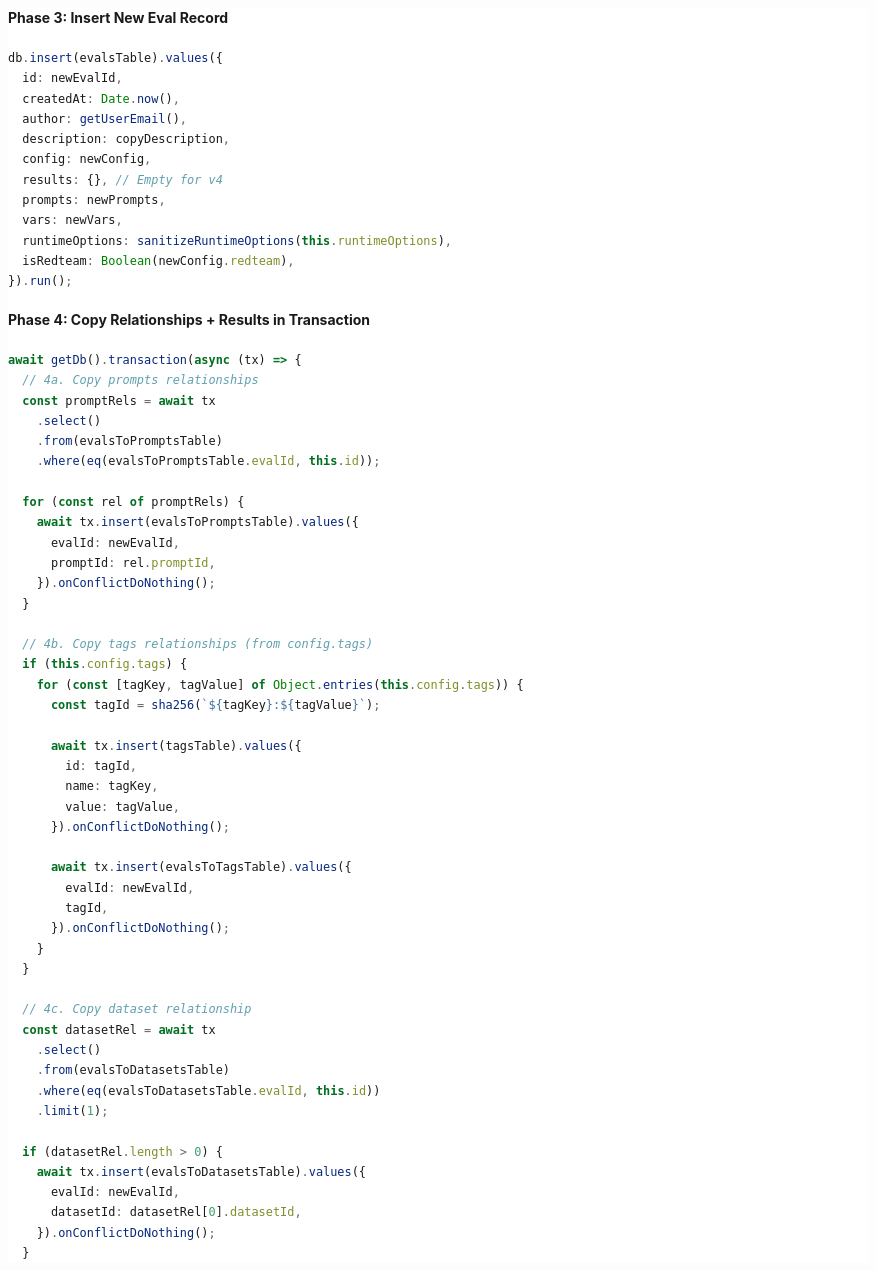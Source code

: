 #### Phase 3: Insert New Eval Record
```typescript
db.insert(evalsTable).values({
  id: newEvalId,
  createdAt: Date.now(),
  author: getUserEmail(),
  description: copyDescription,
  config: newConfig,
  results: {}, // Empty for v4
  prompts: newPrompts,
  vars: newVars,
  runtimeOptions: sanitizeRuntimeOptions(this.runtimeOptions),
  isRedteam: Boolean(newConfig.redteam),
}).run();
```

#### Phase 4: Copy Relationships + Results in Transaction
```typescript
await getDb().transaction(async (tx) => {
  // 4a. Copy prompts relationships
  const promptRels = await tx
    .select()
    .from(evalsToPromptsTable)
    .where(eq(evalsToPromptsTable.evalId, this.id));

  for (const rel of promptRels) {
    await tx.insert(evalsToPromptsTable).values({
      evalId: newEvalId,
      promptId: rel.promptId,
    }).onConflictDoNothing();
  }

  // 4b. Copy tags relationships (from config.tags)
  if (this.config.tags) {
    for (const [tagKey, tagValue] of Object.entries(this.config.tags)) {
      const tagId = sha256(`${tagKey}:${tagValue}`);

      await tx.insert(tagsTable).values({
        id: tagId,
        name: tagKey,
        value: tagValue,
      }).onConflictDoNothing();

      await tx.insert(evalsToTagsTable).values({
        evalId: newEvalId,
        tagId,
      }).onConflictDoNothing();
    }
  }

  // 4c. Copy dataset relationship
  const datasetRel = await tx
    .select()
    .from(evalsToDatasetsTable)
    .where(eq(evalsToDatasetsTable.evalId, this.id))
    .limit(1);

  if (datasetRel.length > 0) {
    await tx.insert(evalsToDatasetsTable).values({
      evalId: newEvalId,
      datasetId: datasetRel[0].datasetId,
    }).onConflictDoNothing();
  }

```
***
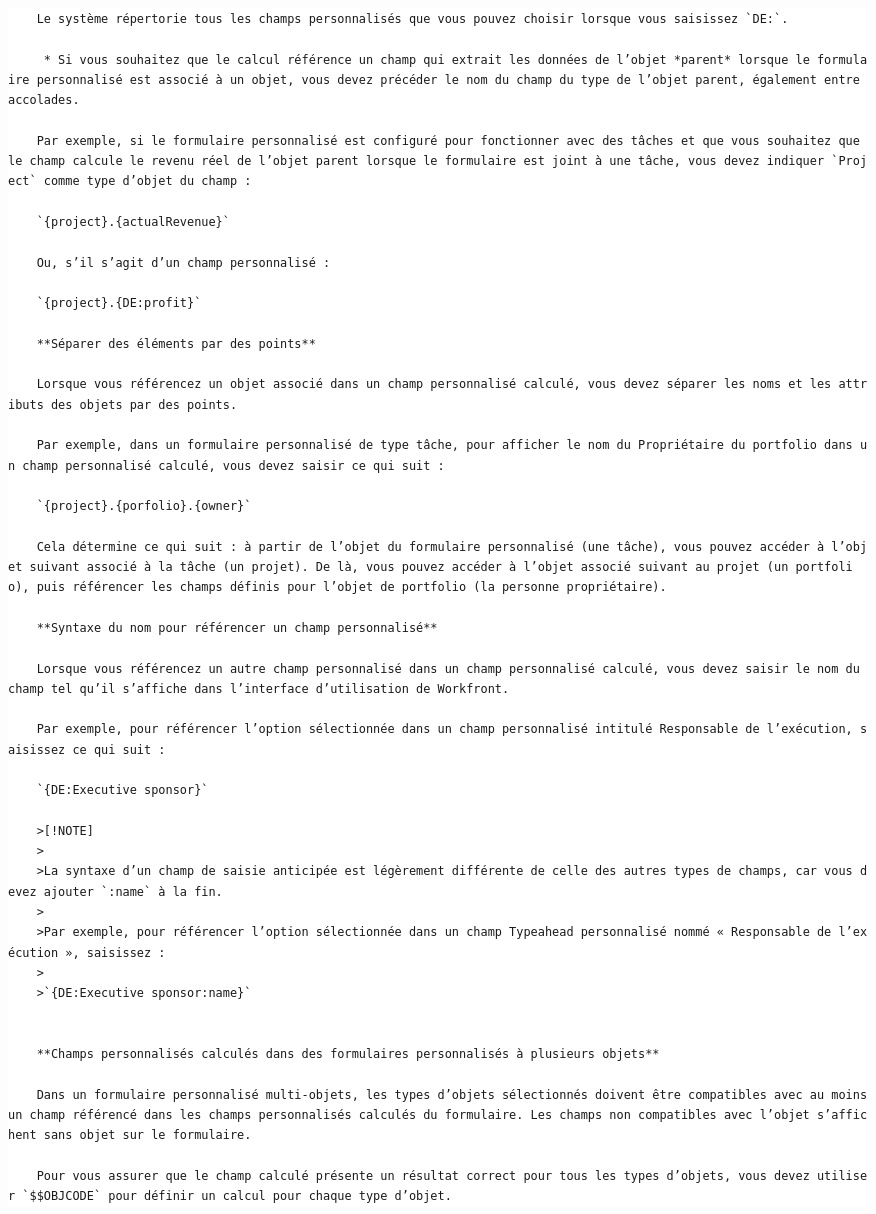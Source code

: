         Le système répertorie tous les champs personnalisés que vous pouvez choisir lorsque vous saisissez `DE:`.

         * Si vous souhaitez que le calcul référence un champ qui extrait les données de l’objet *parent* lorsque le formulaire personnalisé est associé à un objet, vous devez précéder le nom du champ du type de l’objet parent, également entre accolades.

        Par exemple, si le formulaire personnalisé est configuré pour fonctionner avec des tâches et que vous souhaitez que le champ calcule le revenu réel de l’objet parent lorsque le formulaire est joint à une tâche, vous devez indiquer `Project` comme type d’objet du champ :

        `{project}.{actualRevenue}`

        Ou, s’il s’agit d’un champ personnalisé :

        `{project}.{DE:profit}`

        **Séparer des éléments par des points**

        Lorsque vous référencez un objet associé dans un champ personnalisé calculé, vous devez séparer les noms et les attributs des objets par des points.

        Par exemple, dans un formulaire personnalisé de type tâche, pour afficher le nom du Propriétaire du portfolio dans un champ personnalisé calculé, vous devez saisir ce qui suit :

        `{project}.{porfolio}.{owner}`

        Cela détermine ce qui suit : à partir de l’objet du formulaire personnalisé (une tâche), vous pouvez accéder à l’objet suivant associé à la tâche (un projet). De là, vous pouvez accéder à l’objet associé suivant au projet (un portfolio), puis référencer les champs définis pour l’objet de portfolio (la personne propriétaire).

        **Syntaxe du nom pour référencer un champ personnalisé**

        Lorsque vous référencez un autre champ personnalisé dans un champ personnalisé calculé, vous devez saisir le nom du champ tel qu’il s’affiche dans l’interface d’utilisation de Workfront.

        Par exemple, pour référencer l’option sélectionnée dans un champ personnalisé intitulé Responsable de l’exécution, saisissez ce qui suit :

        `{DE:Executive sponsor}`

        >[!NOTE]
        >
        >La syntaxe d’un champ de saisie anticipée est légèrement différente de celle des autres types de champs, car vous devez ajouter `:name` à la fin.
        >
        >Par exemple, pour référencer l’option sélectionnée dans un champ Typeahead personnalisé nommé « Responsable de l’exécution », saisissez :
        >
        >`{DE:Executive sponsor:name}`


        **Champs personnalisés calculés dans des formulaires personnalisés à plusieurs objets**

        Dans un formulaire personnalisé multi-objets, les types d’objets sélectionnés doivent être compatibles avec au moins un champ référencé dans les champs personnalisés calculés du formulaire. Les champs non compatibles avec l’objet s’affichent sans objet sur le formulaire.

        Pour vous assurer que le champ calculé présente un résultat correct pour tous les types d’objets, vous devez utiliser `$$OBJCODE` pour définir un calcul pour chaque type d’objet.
***
» **Your instructions**: Retype exactly the span of lines from the one with "Par exemple, si" through the one with "par des points**"; include both ends and omit the rest of the material.

» **The answer**:
        Par exemple, si le formulaire personnalisé est configuré pour fonctionner avec des tâches et que vous souhaitez que le champ calcule le revenu réel de l’objet parent lorsque le formulaire est joint à une tâche, vous devez indiquer `Project` comme type d’objet du champ :

        `{project}.{actualRevenue}`

        Ou, s’il s’agit d’un champ personnalisé :

        `{project}.{DE:profit}`

        **Séparer des éléments par des points**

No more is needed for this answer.